Ora sta venendo fuori il critico televisivo che è in me, che pure in genere sono buona come Mollica (nel senso del giornalista, ma anche nel senso di "buona come il pane") e mica cattiva come Grasso.
Durante il Festival della canzone italiana voi, illustrissimi direttori generali/artistici, non mi potete sparare QUARANTA minuti di monologhi deliranti di Adriano Celentano che spara a zero su chiunque solo perchè a lui (e solo a lui) è concesso fare e dire tutto senza che nessuno dica niente. Per non parlare della sua entrata in scena: una serie di effetti speciali simulavano l'imminente terza guerra mondiale con tanto di cacciabombardieri che facevano esplodere l'Ariston. Avrebbe potuto cantare tutto il tempo e l'avrei ascoltato senza fiatare. "Facciamo finta che sia vero" merita davvero, con l'inconfondibile apporto di Battiato.

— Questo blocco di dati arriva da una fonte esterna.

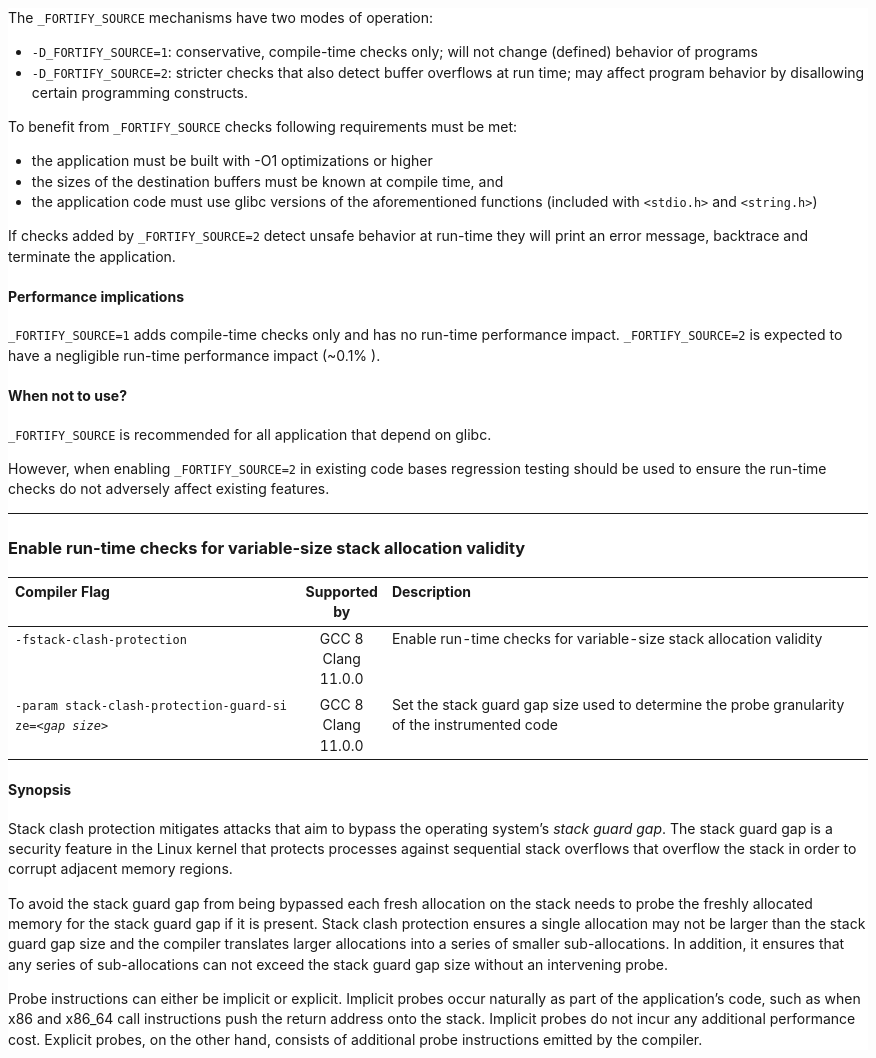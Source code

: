 The `_FORTIFY_SOURCE` mechanisms have two modes of operation:

- `-D_FORTIFY_SOURCE=1`: conservative, compile-time checks only; will not change (defined) behavior of programs  
- `-D_FORTIFY_SOURCE=2`: stricter checks that also detect buffer overflows at run time; may affect program behavior by disallowing certain programming constructs.

To benefit from `_FORTIFY_SOURCE` checks following requirements must be met:  

- the application must be built with -O1 optimizations or higher
- the sizes of the destination buffers must be known at compile time, and
- the application code must use glibc versions of the aforementioned functions (included with `<stdio.h>` and `<string.h>`)

If checks added by `_FORTIFY_SOURCE=2` detect unsafe behavior at run-time they will print an error message, backtrace and terminate the application.

#### Performance implications

`_FORTIFY_SOURCE=1` adds compile-time checks only and has no run-time performance impact. `_FORTIFY_SOURCE=2` is expected to have a negligible run-time performance impact (~0.1% ).

#### When not to use?

`_FORTIFY_SOURCE` is recommended for all application that depend on glibc.

However, when enabling `_FORTIFY_SOURCE=2` in existing code bases regression testing should be used to ensure the run-time checks do not adversely affect existing features.

---

### Enable run-time checks for variable-size stack allocation validity

| Compiler Flag                                                         |      Supported by      | Description                                                                                   |
|:--------------------------------------------------------------------- |:----------------------:|:--------------------------------------------------------------------------------------------- |
| <span id="-fstack-clash-protection">`-fstack-clash-protection`</span> | GCC 8<br/>Clang 11.0.0 | Enable run-time checks for variable-size stack allocation validity                            |
| `-param stack-clash-protection-guard-size=`*`<gap size>`*             | GCC 8<br/>Clang 11.0.0 | Set the stack guard gap size used to determine the probe granularity of the instrumented code |

#### Synopsis

Stack clash protection mitigates attacks that aim to bypass the operating system’s *stack guard gap*. The stack guard gap is a security feature in the Linux kernel that protects processes against sequential stack overflows that overflow the stack in order to corrupt adjacent memory regions.

To avoid the stack guard gap from being bypassed each fresh allocation on the stack needs to probe the freshly allocated memory for the stack guard gap if it is present. Stack clash protection ensures a single allocation may not be larger than the stack guard gap size and the compiler translates larger allocations into a series of smaller sub-allocations. In addition, it ensures that any series of sub-allocations can not exceed the stack guard gap size without an intervening probe.

Probe instructions can either be implicit or explicit. Implicit probes occur naturally as part of the application’s code, such as when x86 and x86_64 call instructions push the return address onto the stack. Implicit probes do not incur any additional performance cost. Explicit probes, on the other hand, consists of additional probe instructions emitted by the compiler.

Altre cose che si sarebbero proprio potuti risparmiare: la Canalis che personificava l'Italia, l'intervento dalla platea di Pupo che cercava di contrapporsi a Celentano, uscendo ovviamente distrutto dal confronto.
Promuovo, invece, le canzoni, almeno parte di quelle che sono riuscita a sentire finora: Dolcenera, Bersani e Noemi mi hanno quasi del tutto convinta al primo ascolto. Parlando da sua estimatrice, mi aspettavo qualcosa in più da Renga. Tutto sommato senza infamia e senza lode le canzoni (e le voci) di Civello e Fornaciari.
Promuovo i soliti Luca e Paolo canterini e Rocco col cappotto e la cartellina da "tecnico".
Ivanka si è smontata ancora prima di cominciare, quindi un non classificato per lei.